When Olive discovers the recipes for magical paints that can bring whatever she creates to life, she mixes up a batch of colors. Her plan is to bring back the parents of her friend Morton, who was once a human child but who has been trapped in a painting for decades -- and is awfully lonely. But not only does Olive create monstrosities, she also inadvertently delivers the paint recipes into the hands of Aldous McMartin, the evil witch who has also been hiding in a painting, and is determined to take back his house. To save her life and the ones she loves, Olive is going to need all her allies, including Morton, the three talking cats, and Rutherford, a smart neighbor boy with a magical secret of his own.
Is it any good?
This third installment in The Books of Elsewhere series is a fun, suspenseful fantasy, and readers will find themselves squirming throughout Olive's new adventures. Initially, they will wiggle with embarrassment as Olive delivers her terrible parental portraits to Morton ("Olive eyed her work, trying to convince herself that Mrs. Nivens didn't look like a big black funnel with a head and torso dribbling backward out of the top." ) Later, readers will fidget with fear as Olive faces off against terrifying painting of a young Aldous McMartin, who threatens her and the three talking cats fans have come to love throughout this series.

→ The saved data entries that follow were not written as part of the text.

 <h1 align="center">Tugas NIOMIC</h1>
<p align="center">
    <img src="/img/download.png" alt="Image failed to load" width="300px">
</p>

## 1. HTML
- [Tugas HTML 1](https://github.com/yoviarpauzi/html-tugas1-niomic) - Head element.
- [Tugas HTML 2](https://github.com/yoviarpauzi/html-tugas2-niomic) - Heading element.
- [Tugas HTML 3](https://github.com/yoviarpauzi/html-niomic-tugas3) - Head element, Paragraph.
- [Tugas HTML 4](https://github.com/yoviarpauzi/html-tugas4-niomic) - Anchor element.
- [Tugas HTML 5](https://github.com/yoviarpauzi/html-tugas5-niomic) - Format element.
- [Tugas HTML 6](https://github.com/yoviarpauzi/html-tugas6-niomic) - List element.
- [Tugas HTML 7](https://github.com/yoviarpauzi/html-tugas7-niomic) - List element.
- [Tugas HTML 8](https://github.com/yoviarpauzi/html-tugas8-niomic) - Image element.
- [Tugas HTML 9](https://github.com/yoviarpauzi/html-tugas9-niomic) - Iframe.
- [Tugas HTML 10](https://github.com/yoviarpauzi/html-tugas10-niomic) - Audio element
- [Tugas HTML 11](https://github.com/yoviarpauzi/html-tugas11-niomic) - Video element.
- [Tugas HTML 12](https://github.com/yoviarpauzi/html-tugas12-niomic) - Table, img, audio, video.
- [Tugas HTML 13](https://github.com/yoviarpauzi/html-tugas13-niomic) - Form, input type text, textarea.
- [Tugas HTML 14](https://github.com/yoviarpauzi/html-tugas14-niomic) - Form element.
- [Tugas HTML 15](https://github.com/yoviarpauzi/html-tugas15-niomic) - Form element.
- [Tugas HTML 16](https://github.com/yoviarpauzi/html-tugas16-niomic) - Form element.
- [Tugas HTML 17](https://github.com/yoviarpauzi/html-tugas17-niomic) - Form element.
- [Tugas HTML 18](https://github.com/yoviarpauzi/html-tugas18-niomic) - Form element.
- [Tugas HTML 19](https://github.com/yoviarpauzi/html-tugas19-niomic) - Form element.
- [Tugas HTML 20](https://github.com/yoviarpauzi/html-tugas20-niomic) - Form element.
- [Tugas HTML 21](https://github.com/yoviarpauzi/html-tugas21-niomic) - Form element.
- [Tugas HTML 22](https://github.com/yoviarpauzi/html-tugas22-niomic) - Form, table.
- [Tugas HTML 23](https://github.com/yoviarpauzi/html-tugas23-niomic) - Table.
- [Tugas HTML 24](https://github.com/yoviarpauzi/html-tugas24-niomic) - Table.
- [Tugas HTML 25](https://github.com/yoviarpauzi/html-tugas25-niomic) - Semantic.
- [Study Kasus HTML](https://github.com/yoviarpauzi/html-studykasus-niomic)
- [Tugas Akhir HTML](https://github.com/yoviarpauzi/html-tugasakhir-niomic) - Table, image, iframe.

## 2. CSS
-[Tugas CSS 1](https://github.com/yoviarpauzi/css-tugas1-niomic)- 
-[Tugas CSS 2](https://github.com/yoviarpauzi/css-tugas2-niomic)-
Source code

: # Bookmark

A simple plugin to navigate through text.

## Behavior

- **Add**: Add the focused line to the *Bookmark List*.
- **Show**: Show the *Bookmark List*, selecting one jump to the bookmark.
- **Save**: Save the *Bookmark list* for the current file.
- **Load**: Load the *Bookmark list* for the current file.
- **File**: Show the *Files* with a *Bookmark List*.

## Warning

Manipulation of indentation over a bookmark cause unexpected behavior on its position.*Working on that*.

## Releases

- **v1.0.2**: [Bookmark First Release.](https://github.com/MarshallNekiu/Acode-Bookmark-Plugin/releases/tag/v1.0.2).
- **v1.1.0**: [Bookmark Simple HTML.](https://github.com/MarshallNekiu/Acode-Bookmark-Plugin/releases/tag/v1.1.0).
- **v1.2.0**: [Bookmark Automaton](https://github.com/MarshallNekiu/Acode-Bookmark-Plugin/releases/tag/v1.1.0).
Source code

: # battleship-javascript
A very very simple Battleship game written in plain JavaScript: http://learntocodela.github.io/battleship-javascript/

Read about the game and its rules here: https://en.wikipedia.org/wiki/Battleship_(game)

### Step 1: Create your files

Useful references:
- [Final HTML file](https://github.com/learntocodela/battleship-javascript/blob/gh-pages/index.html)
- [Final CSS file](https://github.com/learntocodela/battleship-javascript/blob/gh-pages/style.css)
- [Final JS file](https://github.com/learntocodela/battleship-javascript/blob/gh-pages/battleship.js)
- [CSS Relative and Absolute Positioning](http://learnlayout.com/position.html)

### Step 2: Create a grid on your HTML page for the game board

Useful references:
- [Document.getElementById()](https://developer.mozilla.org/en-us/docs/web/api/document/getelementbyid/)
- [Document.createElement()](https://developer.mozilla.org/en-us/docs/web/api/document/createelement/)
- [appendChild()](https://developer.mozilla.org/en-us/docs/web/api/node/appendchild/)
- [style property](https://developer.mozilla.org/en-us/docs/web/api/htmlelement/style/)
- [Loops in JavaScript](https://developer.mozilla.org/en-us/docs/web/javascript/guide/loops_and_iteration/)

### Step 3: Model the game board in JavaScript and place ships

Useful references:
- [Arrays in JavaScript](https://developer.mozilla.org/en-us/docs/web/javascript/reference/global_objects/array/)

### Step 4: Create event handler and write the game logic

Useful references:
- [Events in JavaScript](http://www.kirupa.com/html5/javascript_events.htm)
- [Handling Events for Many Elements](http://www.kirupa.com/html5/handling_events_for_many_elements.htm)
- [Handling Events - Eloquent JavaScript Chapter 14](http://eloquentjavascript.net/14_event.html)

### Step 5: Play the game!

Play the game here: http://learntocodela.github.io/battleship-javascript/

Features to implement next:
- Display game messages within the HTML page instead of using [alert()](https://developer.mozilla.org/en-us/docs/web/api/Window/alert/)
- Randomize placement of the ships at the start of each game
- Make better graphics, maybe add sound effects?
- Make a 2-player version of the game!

Readers will cheer as Olive and her friends -- furry and otherwise -- learn to trust and depend on each other in this volume. And they will be thrilled when author West concludes this volume with plenty of possibilities for future installments. After all, readers just learned about Rutherford's magical gift, Morton's parents remain missing, and Aldous' witchy granddaughter is still on the loose.
Families can talk about...
Families can talk about Olive's character. Has she changed at all over the course of the three books? What do you think she has learned?
Also, what loose ends has the author left in this book? What do you think will happen in the next installment (out in July 2013)?
Finally, what do you think about the cats in this book? Can you think of other books with talking animals? What's so appealing about that idea?